Honduras’s interim rulers who took power after the coup have rejected an OAS demand to restore Zelaya, and defiantly renounced the OAS charter in an apparent preemptive move.
But an OAS official said such a renunciation was not valid, since the Honduras authorities were not a legitimate government, while OAS Secretary-General Jose Miguel Insulza said there were few options other than to suspend Honduras.
“The suspension is complicated by the effects it will have, above all, from the economic point of view in times of crisis,” Insulza told Chilean radio. “It is not something to be undertaken lightly, but there is not much alternative.”
The Washington-based OAS was set to meet in an extraordinary session. The meeting was due to begin at 1 p.m. (1700 GMT) but was pushed back to later in the day, possibly until after 5 pm (2100 GMT), an OAS official said. Zelaya, a leftist, was ousted by troops and exiled to Costa Rica, creating Central America’s gravest political crisis since the US invasion of Panama in 1989.

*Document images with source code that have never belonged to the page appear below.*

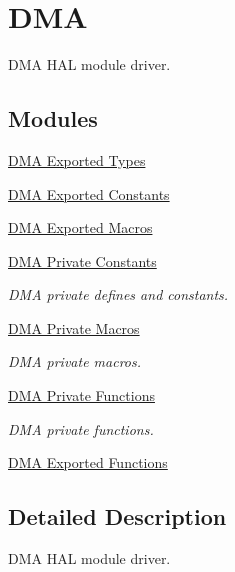 \hypertarget{group___d_m_a}{\section{D\-M\-A}
\label{group___d_m_a}
}


D\-M\-A H\-A\-L module driver.  


\subsection*{Modules}
\begin{DoxyCompactItemize}
\item 
\hyperlink{group___d_m_a___exported___types}{D\-M\-A Exported Types}
\item 
\hyperlink{group___d_m_a___exported___constants}{D\-M\-A Exported Constants}
\item 
\hyperlink{group___d_m_a___exported___macros}{D\-M\-A Exported Macros}
\item 
\hyperlink{group___d_m_a___private___constants}{D\-M\-A Private Constants}
\begin{DoxyCompactList}\small\item\em D\-M\-A private defines and constants. \end{DoxyCompactList}\item 
\hyperlink{group___d_m_a___private___macros}{D\-M\-A Private Macros}
\begin{DoxyCompactList}\small\item\em D\-M\-A private macros. \end{DoxyCompactList}\item 
\hyperlink{group___d_m_a___private___functions}{D\-M\-A Private Functions}
\begin{DoxyCompactList}\small\item\em D\-M\-A private functions. \end{DoxyCompactList}\item 
\hyperlink{group___d_m_a___exported___functions}{D\-M\-A Exported Functions}
\end{DoxyCompactItemize}


\subsection{Detailed Description}
D\-M\-A H\-A\-L module driver. 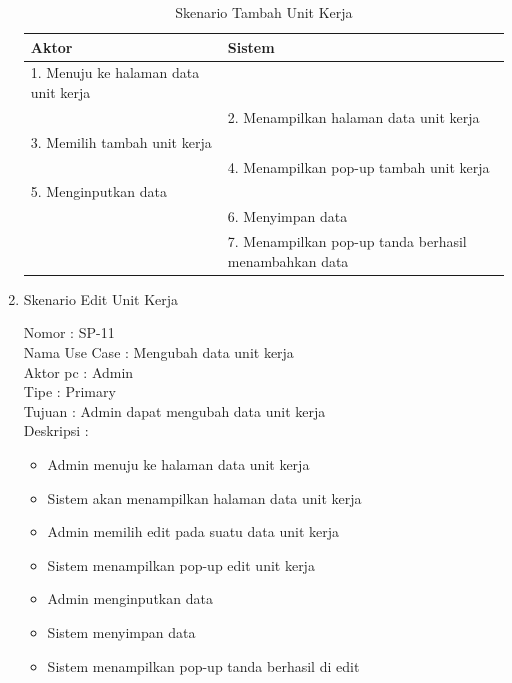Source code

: \begin{enumerate}
\begin{itemize}
\end{itemize}

\begin{table}
	\caption{Skenario Tambah Unit Kerja}
	\centering
	\begin{tabular}{ | l | p{65mm} |}
		\hline 
		\textbf{Aktor} & \textbf{Sistem} \\
		\hline
		
		1.	Menuju ke halaman data unit kerja &  \\
		
		\hline
		
		&  2.	Menampilkan halaman data unit kerja \\
		
		\hline
		
		3. Memilih tambah unit kerja & \\
		
		\hline
		
		& 4.	Menampilkan pop-up tambah unit kerja \\
		
		\hline
		
		5.	Menginputkan data  & \\
		\hline
		
		& 6.	Menyimpan data \\
		\hline
		
		& 7.	Menampilkan pop-up tanda berhasil menambahkan data \\
		\hline
		
	\end{tabular}
\end{table}

\item Skenario Edit Unit Kerja

Nomor \kern 3.6pc : SP-11 \\
Nama Use Case : Mengubah data unit kerja \\
Aktor  pc : Admin \\
Tipe \kern 4.6pc : Primary \\
Tujuan \kern 3.6pc : Admin dapat mengubah data unit kerja \\
Deskripsi \kern 2.5pc : 

\begin{itemize}
	\item Admin menuju ke halaman data unit kerja
	\item Sistem akan menampilkan halaman data unit kerja
	\item Admin memilih edit pada suatu data unit kerja
	\item Sistem menampilkan pop-up edit unit kerja
	\item Admin menginputkan data
	\item Sistem menyimpan data
	\item Sistem menampilkan pop-up tanda berhasil di edit
	

\end{itemize}
\end{enumerate}

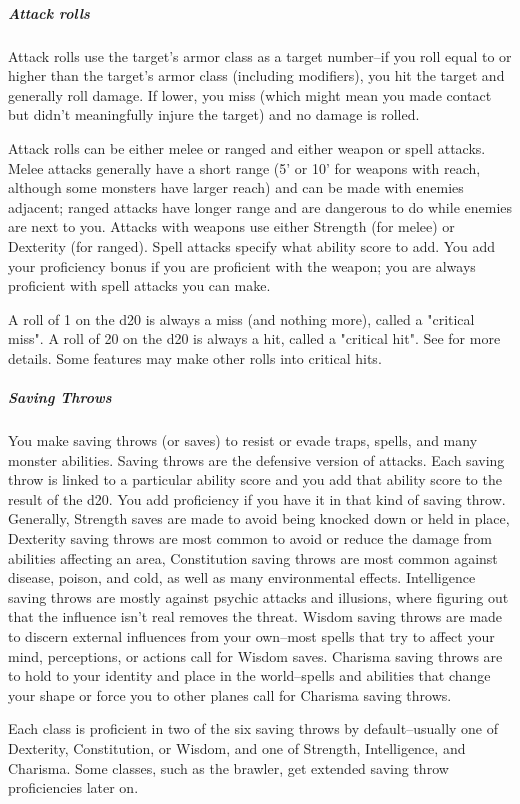 \subparagraph*{Attack rolls} Attack rolls use the target's armor class as a target number--if you roll equal to or higher than the target's armor class (including modifiers), you hit the target and generally roll damage. If lower, you miss (which might mean you made contact but didn't meaningfully injure the target) and no damage is rolled.

Attack rolls can be either melee or ranged and either weapon or spell attacks. Melee attacks generally have a short range (5' or 10' for weapons with reach, although some monsters have larger reach) and can be made with enemies adjacent; ranged attacks have longer range and are dangerous to do while enemies are next to you. Attacks with weapons use either Strength (for melee) or Dexterity (for ranged). Spell attacks specify what ability score to add. You add your proficiency bonus if you are proficient with the weapon; you are always proficient with spell attacks you can make.

A roll of 1 on the d20 is always a miss (and nothing more), called a "critical miss". A roll of 20 on the d20 is always a hit, called a "critical hit". See  for more details. Some features may make other rolls into critical hits.

\subparagraph*{Saving Throws} You make saving throws (or saves) to resist or evade traps, spells, and many monster abilities. Saving throws are the defensive version of attacks. Each saving throw is linked to a particular ability score and you add that ability score to the result of the d20. You add proficiency if you have it in that kind of saving throw. Generally, Strength saves are made to avoid being knocked down or held in place, Dexterity saving throws are most common to avoid or reduce the damage from abilities affecting an area, Constitution saving throws are most common against disease, poison, and cold, as well as many environmental effects. Intelligence saving throws are mostly against psychic attacks and illusions, where figuring out that the influence isn't real removes the threat. Wisdom saving throws are made to discern external influences from your own--most spells that try to affect your mind, perceptions, or actions call for Wisdom saves. Charisma saving throws are to hold to your identity and place in the world--spells and abilities that change your shape or force you to other planes call for Charisma saving throws.

Each class is proficient in two of the six saving throws by default--usually one of Dexterity, Constitution, or Wisdom, and one of Strength, Intelligence, and Charisma. Some classes, such as the brawler, get extended saving throw proficiencies later on.

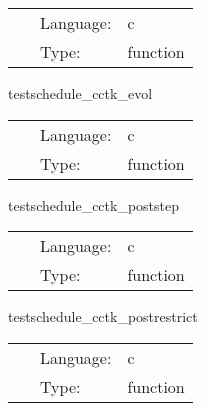  \begin{tabular*}{160mm}{cll} 
~ & Language:  & c \\ 
~ & Type:  & function \\ 
\end{tabular*} 


\vspace{5mm}


\hspace{5mm} testschedule\_cctk\_evol 

\hspace{5mm}{\it test to see if function is placed in schedule and run at cctk\_evol } 


\hspace{5mm}

 \begin{tabular*}{160mm}{cll} 
~ & Language:  & c \\ 
~ & Type:  & function \\ 
\end{tabular*} 


\vspace{5mm}


\hspace{5mm} testschedule\_cctk\_poststep 

\hspace{5mm}{\it test to see if function is placed in schedule and run at cctk\_poststep } 


\hspace{5mm}

 \begin{tabular*}{160mm}{cll} 
~ & Language:  & c \\ 
~ & Type:  & function \\ 
\end{tabular*} 


\vspace{5mm}


\hspace{5mm} testschedule\_cctk\_postrestrict 

\hspace{5mm}{\it test to see if function is placed in schedule and run at cctk\_postrestrict } 


\hspace{5mm}

 \begin{tabular*}{160mm}{cll} 
~ & Language:  & c \\ 
~ & Type:  & function \\ 
\end{tabular*} 


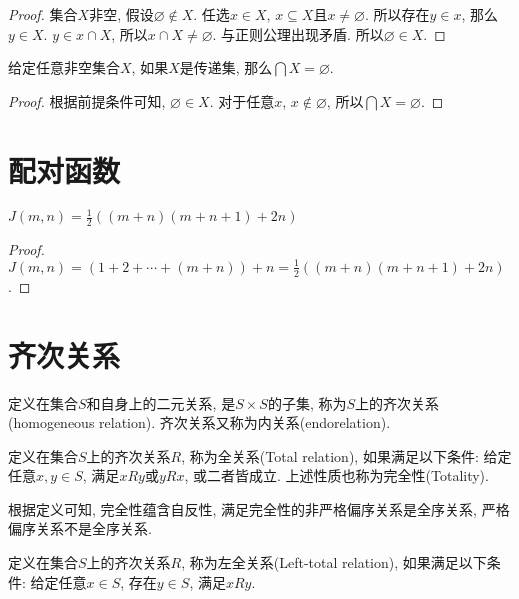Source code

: \begin{proof}
	集合$X$非空, 假设$\varnothing \notin X$. 任选$x\in X$, $x\subseteq X$且$x\neq \varnothing$. 所以存在$y\in x$, 那么$y\in X$. $y\in x\cap X$, 所以$x\cap X\neq \varnothing$. 与正则公理出现矛盾. 所以$\varnothing \in X$.
\end{proof}

\begin{proposition}
	给定任意非空集合$X$, 如果$X$是传递集, 那么$\bigcap X=\varnothing$.
\end{proposition}

\begin{proof}
	根据前提条件可知, $\varnothing \in X$. 对于任意$x$, $x\notin \varnothing$, 所以$\bigcap X=\varnothing$.
\end{proof}

\section{配对函数}
\begin{proposition}
	$J(m,n)=\frac{1}{2}((m+n)(m+n+1)+2n)$
\end{proposition}

\begin{proof}
	$J(m,n)=(1+2+\cdots+(m+n))+n=\frac{1}{2}((m+n)(m+n+1)+2n)$.
\end{proof}

\section{齐次关系}
\begin{definition}[齐次关系]
	定义在集合$S$和自身上的二元关系, 是$S\times S$的子集, 称为$S$上的齐次关系(homogeneous relation). 齐次关系又称为内关系(endorelation).
\end{definition}

\begin{definition}[全关系]
	定义在集合$S$上的齐次关系$R$, 称为全关系(Total relation), 如果满足以下条件: 给定任意$x,y\in S$, 满足$xRy$或$yRx$, 或二者皆成立. 上述性质也称为完全性(Totality).
\end{definition}

根据定义可知, 完全性蕴含自反性, 满足完全性的非严格偏序关系是全序关系, 严格偏序关系不是全序关系.

\begin{definition}[左全关系]
	定义在集合$S$上的齐次关系$R$, 称为左全关系(Left-total relation), 如果满足以下条件: 给定任意$x\in S$, 存在$y\in S$, 满足$xRy$.
\end{definition}

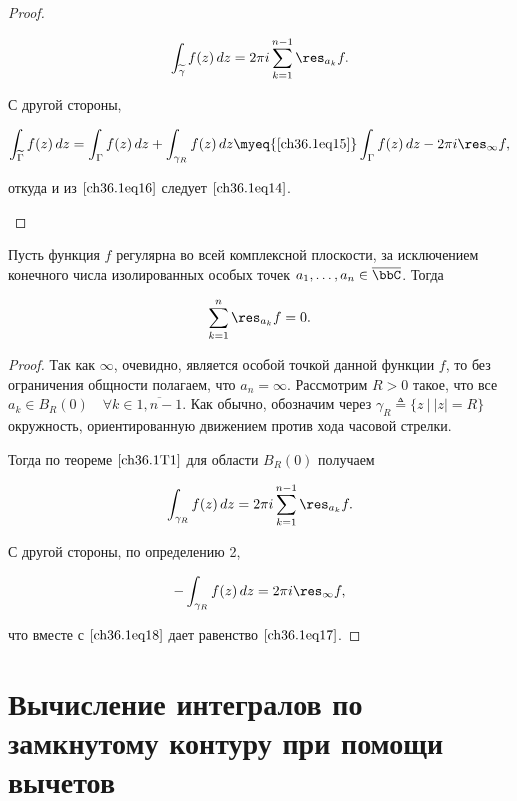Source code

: \begin{proof}
\begin{enumerate}
\begin{equation} \label{ch36.1eq16}
\int_{\widetilde{\gamma}} f(z) \,dz = 2\pi i \sum_{k = 1}^{n - 1} \res_{a_k} f.
\end{equation}
 
С другой стороны,

$$
\int_{\widetilde{\Gamma}} f(z) \,dz = \int_{\Gamma} f(z) \,dz + \int_{\gamma_R} f(z) \,dz \myeq{\eqref{ch36.1eq15}} \int_{\Gamma} f(z) \,dz - 2\pi i\res_{\infty} f,
$$

откуда и из $\eqref{ch36.1eq16}$ следует $\eqref{ch36.1eq14}$.	

\end{enumerate}
\end{proof}

\begin{cons}
Пусть функция $f$ регулярна во всей комплексной плоскости, за исключением конечного числа изолированных особых точек $a_1,\ldots,a_n \in \overline{\bbC}$. Тогда

\begin{equation} \label{ch36.1eq17}
\sum_{k = 1}^{n} \res_{a_k} f = 0.
\end{equation}
\end{cons}

\begin{proof}
Так как $\infty$, очевидно, является особой точкой данной функции $f$, то без ограничения общности полагаем, что $a_n = \infty$. Рассмотрим $R > 0$ такое, что все $a_k \in B_R(0) \quad \forall k \in \overline{1, n - 1}$. Как обычно, обозначим через $\gamma_R \triangleq \{ z \: \big| \: |z| = R\}$ окружность, ориентированную движением против хода часовой стрелки.

Тогда по теореме $\eqref{ch36.1T1}$ для области $B_R(0)$ получаем

\begin{equation} \label{ch36.1eq18}
\int_{\gamma_R} f(z) \,dz = 2\pi i \sum_{k = 1}^{n - 1} \res_{a_k} f.
\end{equation}

С другой стороны, по определению 2,

$$
- \int_{\gamma_R} f(z) \,dz = 2\pi i \res_{\infty} f,
$$

что вместе с $\eqref{ch36.1eq18}$ дает равенство $\eqref{ch36.1eq17}$.
\end{proof}

\section{Вычисление интегралов по замкнутому контуру при помощи вычетов}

He had upset the ruling elite, including members of his own Liberal Party, with what his critics say was an illegal attempt to lift presidential term limits and by establishing closer ties with leftist Venezuelan President Hugo Chavez, a US adversary. Honduras, an impoverished coffee and textile exporter, would be only the second country suspended by the Western Hemisphere’s top diplomatic body after Cuba, which was barred in 1962 as Fidel Castro took the island toward communism.
An OAS suspension could complicate access to multilateral loans and credits for Honduras, the third poorest country in the Americas after Nicaragua and Haiti.
Insulza said after talks in Honduras on Friday the interim government showed no willingness to reinstate Zelaya. “There is a rupture of constitutional order and those who did this have no intention for the moment of changing this situation,” Insulza told reporters in Tegucigalpa, the capital of the nation of 7 million. The Obama administration, European governments and Zelaya’s left-wing allies have condemned his ouster as a military coup. The caretaker government has said it legally removed a president who violated the constitution.
The interim government remained defiant and announced it would renounce the OAS charter, a possible step toward quitting the organization.
“It is better to pay this high price… than live undignified and bow the our heads to the demands of foreign governments,” said Roberto Micheletti, named caretaker president by the Honduran Congress after Zelaya’s ouster. But Albert Ramdin, the OAS assistant secretary-general, said that the interim government did not have any right to reject the OAS charter as it was not a legitimate government.
“Only legitimate governments can withdraw from an entity such as the OAS,” he told reporters.
In Tegucigalpa, several thousand Zelaya supporters marched toward the presidential palace yesterday, observed by troops posted in strategic spots and a military helicopter overhead.
Some of Zelaya’s left-wing allies have said they would travel with the exiled leader to Honduras today, but that plan seemed to be in doubt.
The crisis has become a test for US President Barack Obama in a region where he is trying to restore the battered US image and Chavez is spreading an anti-Washington message.